Economia

La responsabilità in cerca di rating

Vita Consulting mette a confronto manager ed esperti

di Redazione

Esiste un modo univoco per stabilire quando un’azienda ha comportamenti etici? Quali metodologie sono più affidabili?«È davvero possibile stabilire quando un’impresa abbia effettivamente conquistato un profilo di complessiva accettabilità etica dei propri comportamenti? Esiste un modo per accertare quando ci si trova di fronte ad una azienda davvero socialmente responsabile?» Queste le domande lanciate da Sebastiano Renna, Csr manager Granarolo, che hanno aperto la prima parte del sesto appuntamento dei Reportisti anonimi organizzato da Vita Consulting, dedicato alla Csr. Condotto da Giuseppe Ambrosio e Paolo d’Anselmi, ha visto la partecipazione di Serena Ceccarelli di Vodafone, Lorenzo Radice di Telecom, Sebastiano Renna di Granarolo, Ilaria Lenzi di Eni, Francesca Magliulo di Edison e Irene Mercadante di Acea.
Dai rappresentanti delle imprese presenti la risposta è stata pressoché unanime perché «è impensabile pretendere che l’essenza di un’azienda sia sovrapponibile ai concetti astratti di responsabilità sociale e sostenibilità». Si sono invece registrate posizioni contrastanti riguardo le metodologie esistenti per classificare in qualche modo le imprese, se da un lato non esistono criteri oggettivi, dall’altro i rating etici consentono comunque di avere dei parametri che permettono di registrare delle buone prassi. È fondamentale sottolineare tutto ciò che di positivo emerge dalla relazione e dal dialogo con le organizzazioni del territorio.

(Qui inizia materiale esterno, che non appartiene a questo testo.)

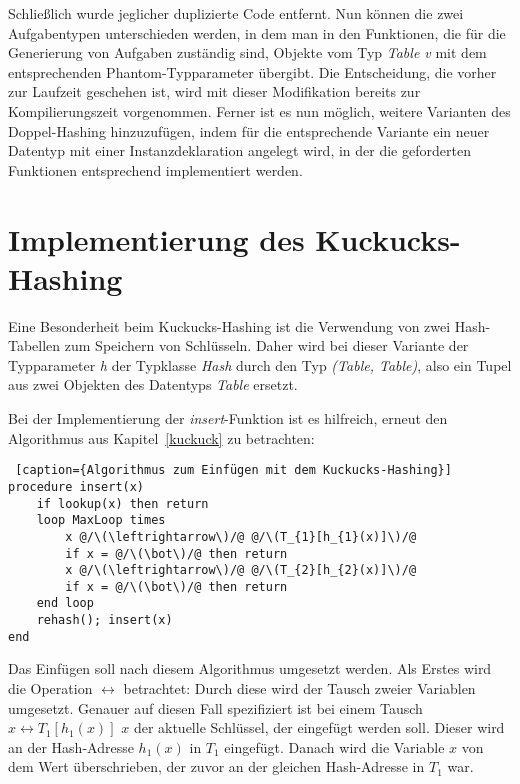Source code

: Schließlich wurde jeglicher duplizierte Code entfernt. Nun können die zwei Aufgabentypen unterschieden werden, in dem man in den Funktionen, die für die Generierung von Aufgaben zuständig sind, Objekte vom Typ \textit{Table v} mit dem entsprechenden Phantom-Typparameter übergibt. Die Entscheidung, die vorher zur Laufzeit geschehen ist, wird mit dieser Modifikation bereits zur Kompilierungszeit vorgenommen. Ferner ist es nun möglich, weitere Varianten des Doppel-Hashing hinzuzufügen, indem für die entsprechende Variante ein neuer Datentyp mit einer Instanzdeklaration angelegt wird, in der die geforderten Funktionen entsprechend implementiert werden. 

\section{Implementierung des Kuckucks-Hashing}\label{kuckimpl}
Eine Besonderheit beim Kuckucks-Hashing ist die Verwendung von zwei Hash-Tabellen zum Speichern von Schlüsseln. Daher wird bei dieser Variante der Typparameter \textit{h} der Typklasse \textit{Hash} durch den Typ \textit{(Table, Table)}, also ein Tupel aus zwei Objekten des Datentyps \textit{Table} ersetzt. 

Bei der Implementierung der \textit{insert}-Funktion ist es hilfreich, erneut den Algorithmus aus Kapitel~\ref{kuckuck} zu betrachten:
\begin{lstlisting} [caption={Algorithmus zum Einfügen mit dem Kuckucks-Hashing}]
procedure insert(x)
	if lookup(x) then return
	loop MaxLoop times
		x @/\(\leftrightarrow\)/@ @/\(T_{1}[h_{1}(x)]\)/@
		if x = @/\(\bot\)/@ then return
		x @/\(\leftrightarrow\)/@ @/\(T_{2}[h_{2}(x)]\)/@
		if x = @/\(\bot\)/@ then return
	end loop
	rehash(); insert(x)
end
\end{lstlisting}
Das Einfügen soll nach diesem Algorithmus umgesetzt werden. Als Erstes wird die Operation \(\leftrightarrow\) betrachtet: Durch diese wird der Tausch zweier Variablen umgesetzt. Genauer auf diesen Fall spezifiziert ist bei einem Tausch \(x\leftrightarrow{}T_{1}[h_{1}(x)]\) \(x\) der aktuelle Schlüssel, der eingefügt werden soll. Dieser wird an der Hash-Adresse \(h_{1}(x)\) in \(T_{1}\) eingefügt. Danach wird die Variable \(x\) von dem Wert überschrieben, der zuvor an der gleichen Hash-Adresse in \(T_{1}\) war. 

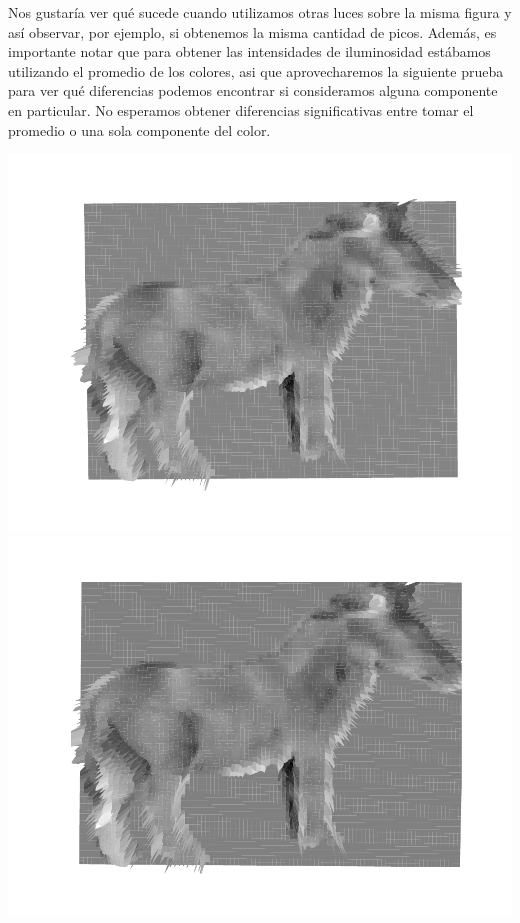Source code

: Nos gustaría ver qué sucede cuando utilizamos otras luces sobre la misma figura y así observar, por ejemplo, si obtenemos la misma cantidad de picos. Además, es importante notar que para obtener las intensidades de iluminosidad estábamos utilizando el promedio de los colores, asi que aprovecharemos la siguiente prueba para ver qué diferencias podemos encontrar si consideramos alguna componente en particular. No esperamos obtener diferencias significativas entre tomar el promedio o una sola componente del color.



{\centering
    \includegraphics[scale=0.5]{informe/imagenes/profundidades/profCaballo012ColorProm.pdf}
    \includegraphics[scale=0.49]{informe/imagenes/profundidades/profCaballo012ColorAzul.pdf}
}
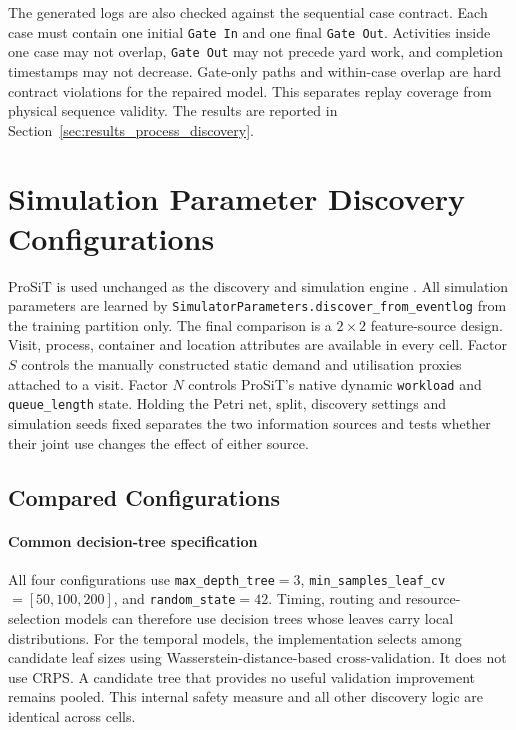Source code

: The generated logs are also checked against the sequential case contract. Each
case must contain one initial \texttt{Gate In} and one final \texttt{Gate Out}.
Activities inside one case may not overlap, \texttt{Gate Out} may not precede
yard work, and completion timestamps may not decrease. Gate-only paths and
within-case overlap are hard contract violations for the repaired model. This
separates replay coverage from physical sequence validity. The results are
reported in Section~\ref{sec:results_process_discovery}.

\section{Simulation Parameter Discovery Configurations}
\label{sec:simulation_discovery_methodology}

ProSiT is used unchanged as the discovery and simulation engine
\cite{Vinci2026prosit}. All simulation parameters are learned by
\texttt{SimulatorParameters.discover\_from\_eventlog} from the training
partition only. The final comparison is a $2\times2$ feature-source design.
Visit, process, container and location attributes are available in every
cell. Factor $S$ controls the manually constructed static demand and
utilisation proxies attached to a visit. Factor $N$ controls ProSiT's native
dynamic \texttt{workload} and \texttt{queue\_length} state. Holding the Petri
net, split, discovery settings and simulation seeds fixed separates the two
information sources and tests whether their joint use changes the effect of
either source.

\subsection{Compared Configurations}
\paragraph{Common decision-tree specification}

All four configurations use \texttt{max\_depth\_tree}$=3$,
\texttt{min\_samples\_leaf\_cv}$=[50,100,200]$, and
\texttt{random\_state}$=42$. Timing, routing and resource-selection models can
therefore use decision trees whose leaves carry local distributions. For the
temporal models, the implementation selects among candidate leaf sizes using
Wasserstein-distance-based cross-validation. It does not use CRPS. A candidate
tree that provides no useful validation improvement remains pooled. This
internal safety measure and all other discovery logic are identical across cells.

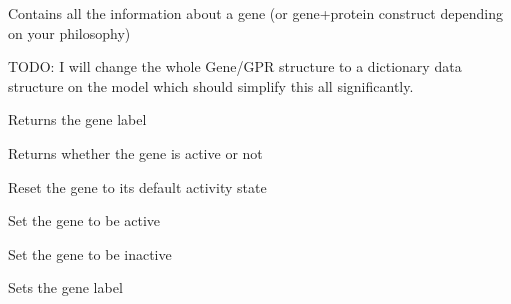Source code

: \documentclass[a4paper,11pt,english]{sphinxmanual}
\begin{document}

\begin{fulllineitems}
\label{modules_doc:cbmpy.CBModel.Gene}
Contains all the information about a gene (or gene+protein construct depending on your philosophy)

TODO: I will change the whole Gene/GPR structure to a dictionary data structure on the model which should simplify this all significantly.

\begin{fulllineitems}
\label{modules_doc:cbmpy.CBModel.Gene.getLabel}
Returns the gene label

\end{fulllineitems}


\begin{fulllineitems}
\label{modules_doc:cbmpy.CBModel.Gene.isActive}
Returns whether the gene is active or not

\end{fulllineitems}


\begin{fulllineitems}
\label{modules_doc:cbmpy.CBModel.Gene.resetActivity}
Reset the gene to its default activity state

\end{fulllineitems}


\begin{fulllineitems}
\label{modules_doc:cbmpy.CBModel.Gene.setActive}
Set the gene to be active

\end{fulllineitems}


\begin{fulllineitems}
\label{modules_doc:cbmpy.CBModel.Gene.setInactive}
Set the gene to be inactive

\end{fulllineitems}


\begin{fulllineitems}
\label{modules_doc:cbmpy.CBModel.Gene.setLabel}
Sets the gene label

\end{fulllineitems}


\end{fulllineitems}
\end{document}
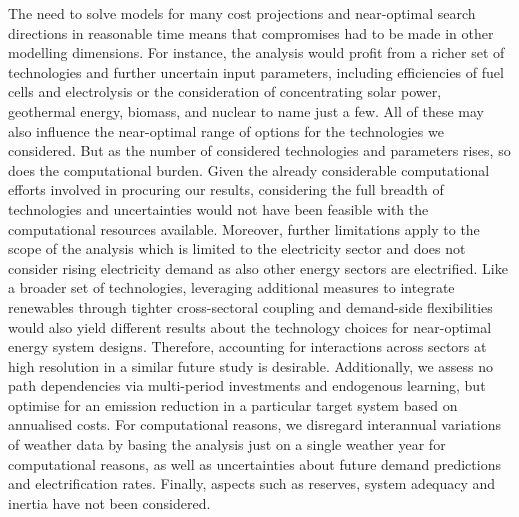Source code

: The need to solve models for many cost projections and near-optimal search
directions in reasonable time means that compromises had to be made in other
modelling dimensions. For instance, the analysis would profit from a richer set
of technologies and further uncertain input parameters, including efficiencies
of fuel cells and electrolysis or the consideration of concentrating solar
power, geothermal energy, biomass, and nuclear to name just a few. All of these
may also influence the near-optimal range of options for the technologies we
considered. But as the number of considered technologies and parameters rises,
so does the computational burden. Given the already considerable computational
efforts involved in procuring our results, considering the full breadth of
technologies and uncertainties would not have been feasible with the
computational resources available. Moreover, further limitations apply to the
scope of the analysis which is limited to the electricity sector and does not
consider rising electricity demand as also other energy sectors are electrified.
Like a broader set of technologies, leveraging additional measures to integrate
renewables through tighter cross-sectoral coupling and demand-side flexibilities
would also yield different results about the technology choices for near-optimal
energy system designs. Therefore, accounting for interactions across sectors at
high resolution in a similar future study is desirable. Additionally, we assess
no path dependencies via multi-period investments and endogenous learning, but
optimise for an emission reduction in a particular target system based on
annualised costs. For computational reasons, we disregard interannual
variations of weather data by basing the analysis just on a single weather year
for computational reasons, as well as uncertainties about future demand
predictions and electrification rates. Finally, aspects such as reserves, system
adequacy and inertia have not been considered.
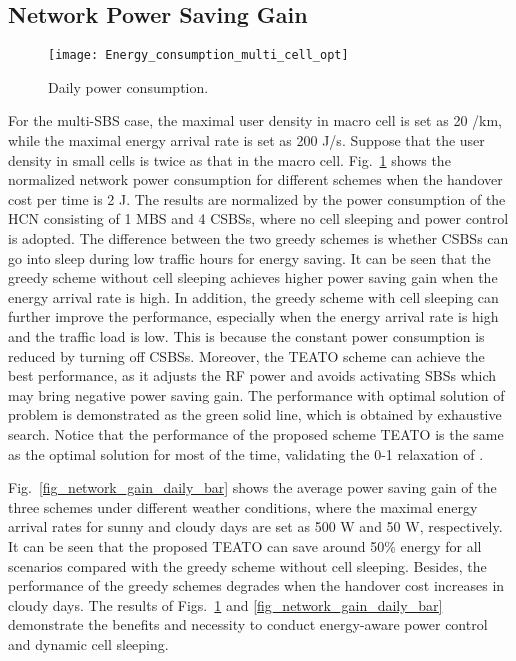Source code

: \documentclass[12pt, draftclsnofoot,onecolumn]{IEEEtran}
\begin{document}
\subsection{Network Power Saving Gain}

\begin{figure}[t]
	\centering
	\texttt{[image: Energy\_consumption\_multi\_cell\_opt]}
	\caption{Daily power consumption.}\label{fig_network_gain_daily}
\end{figure}

For the multi-SBS case, the maximal user density in macro cell is set as 20 /km, while the maximal energy arrival rate is set as 200 J/s.
Suppose that the user density in small cells is twice as that in the macro cell. Fig.~\ref{fig_network_gain_daily} shows the normalized network power consumption for different schemes when the handover cost per time is 2 J.
The results are normalized by the power consumption of the HCN consisting of 1 MBS and 4 CSBSs, where no cell sleeping and power control is adopted. The difference between the two greedy schemes is whether CSBSs can go into sleep during low traffic hours for energy saving.
It can be seen that the greedy scheme without cell sleeping achieves higher power saving gain when the energy arrival rate is high.
In addition, the greedy scheme with cell sleeping can further improve the performance, especially when the energy arrival rate is high and the traffic load is low.
This is because the constant power consumption is reduced by turning off CSBSs.
Moreover, the TEATO scheme can achieve the best performance, as it adjusts the RF power and avoids activating SBSs which may bring negative power saving gain.
The performance with optimal solution of problem  is demonstrated as the green solid line, which is obtained by exhaustive search.
Notice that the performance of the proposed scheme TEATO is the same as the optimal solution for most of the time, validating the 0-1 relaxation of .

Fig.~\ref{fig_network_gain_daily_bar} shows the average power saving gain of the three schemes under different weather conditions, where the maximal energy arrival rates for sunny and cloudy days are set as 500 W and 50 W, respectively. It can be seen that the proposed TEATO can save around 50\% energy for all scenarios compared with the greedy scheme without cell sleeping.
Besides, the performance of the greedy schemes degrades when the handover cost increases in cloudy days.
The results of Figs.~\ref{fig_network_gain_daily} and \ref{fig_network_gain_daily_bar} demonstrate the benefits and necessity to conduct energy-aware power control and dynamic cell sleeping.
\end{document}
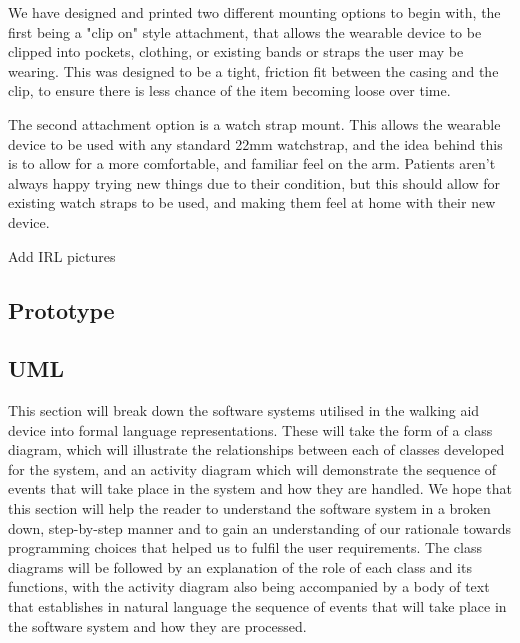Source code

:             

            We have designed and printed two different mounting options to begin with, the first being a "clip on" style attachment, that allows the wearable device to be clipped into pockets, clothing, or existing bands or straps the user may be wearing. This was designed to be a tight, friction fit between the casing and the clip, to ensure there is less chance of the item becoming loose over time.

            

            The second attachment option is a watch strap mount. This allows the wearable device to be used with any standard 22mm watchstrap, and the idea behind this is to allow for a more comfortable, and familiar feel on the arm. Patients aren't always happy trying new things due to their condition, but this should allow for existing watch straps to be used, and making them feel at home with their new device.

            \todo Add IRL pictures

            

        \subsection{Prototype}
        \label{subsec:Prototype_wearable}

        \subsection{UML}
        \label{sec:uml_wearable}
        
            This section will break down the software systems utilised in the walking aid device into formal language representations. These will take the form of a class diagram, which will illustrate the relationships between each of classes developed for the system, and an activity diagram which will demonstrate the sequence of events that will take place in the system and how they are handled. We hope that this section will help the reader to understand the software system in a broken down, step-by-step manner and to gain an understanding of our rationale towards programming choices that helped us to fulfil the user requirements. The class diagrams will be followed by an explanation of the role of each class and its functions, with the activity diagram also being accompanied by a body of text that establishes in natural language the sequence of events that will take place in the software system and how they are processed.

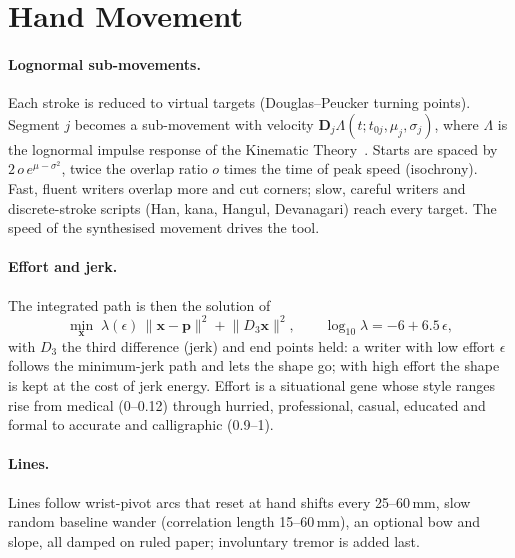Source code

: \documentclass[10pt,twocolumn]{article}
\begin{document}
\section{Hand Movement}
\label{sec:motion}

\paragraph{Lognormal sub-movements.} Each stroke is reduced to virtual targets (Douglas--Peucker turning points).
Segment $j$ becomes a sub-movement with velocity $\mathbf{D}_j\Lambda(t;t_{0j},\mu_j,\sigma_j)$, where $\Lambda$ is
the lognormal impulse response of the Kinematic Theory~\cite{plamondon1995}. Starts are spaced by
$2\,o\,e^{\mu-\sigma^2}$, twice the overlap ratio $o$ times the time of peak speed (isochrony). Fast, fluent
writers overlap more and cut corners; slow, careful writers and discrete-stroke scripts (Han, kana, Hangul,
Devanagari) reach every target. The speed of the synthesised movement drives the tool.

\paragraph{Effort and jerk.} The integrated path is then the solution of
\begin{equation}
  \min_{\mathbf{x}}\;\lambda(\epsilon)\,\lVert\mathbf{x}-\mathbf{p}\rVert^2+\lVert D_3\mathbf{x}\rVert^2,
  \qquad \log_{10}\lambda=-6+6.5\,\epsilon,
\end{equation}
with $D_3$ the third difference (jerk) and end points held: a writer with low effort $\epsilon$ follows the
minimum-jerk path and lets the shape go; with high effort the shape is kept at the cost of jerk energy. Effort is a
situational gene whose style ranges rise from medical (0--0.12) through hurried, professional, casual, educated and
formal to accurate and calligraphic (0.9--1).

\paragraph{Lines.} Lines follow wrist-pivot arcs that reset at hand shifts every 25--60\,mm, slow random baseline
wander (correlation length 15--60\,mm), an optional bow and slope, all damped on ruled paper; involuntary tremor
is added last.

\end{document}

E così, in risposta ai temi lanciati da Lucia Martina (responsabile progetti con le imprese di Vita Consulting) riguardo i vantaggi derivanti dalle partnership profit-non profit, emerge che in più di un’occasione «tali relazioni hanno portato persino ad un cambio di rotta nella realizzazione di alcune strutture» così come «la pressione ed il controllo effettuati dalle organizzazioni non governative in loco ha consentito di migliorare le condizioni dei lavoratori». A tal riguardo è importante che «i ruoli tra le parti rimangano sempre chiari e ben distinti e che nel monitorare l’agire dell’impresa la non profit mantenga la propria indipendenza».
Nella relazione tra i “due mondi” è emersa una maggior difficoltà di dialogo a livello macro, quando a parlarsi sono l’azienda e la sede centrale della non profit perché «a livello territoriale tutto è più facile e si ragiona direttamente sulle questioni più operative».
Il compito di tirare le fila e chiudere l’incontro è stato affidato a Paolo d’Anselmi che ha ripreso il tema della reciproca reputazione derivante dal siglare o meno una partnership auspicando che possano cadere quanto prima da entrambe le parti eventuali pregiudiziali, facendo in qualche modo «scadere il valore del marchio, il valore di bollino, sgonfiando così del tutto l’operazione di immagine concentrandosi solamente sulla sostanza e sull’attuazione».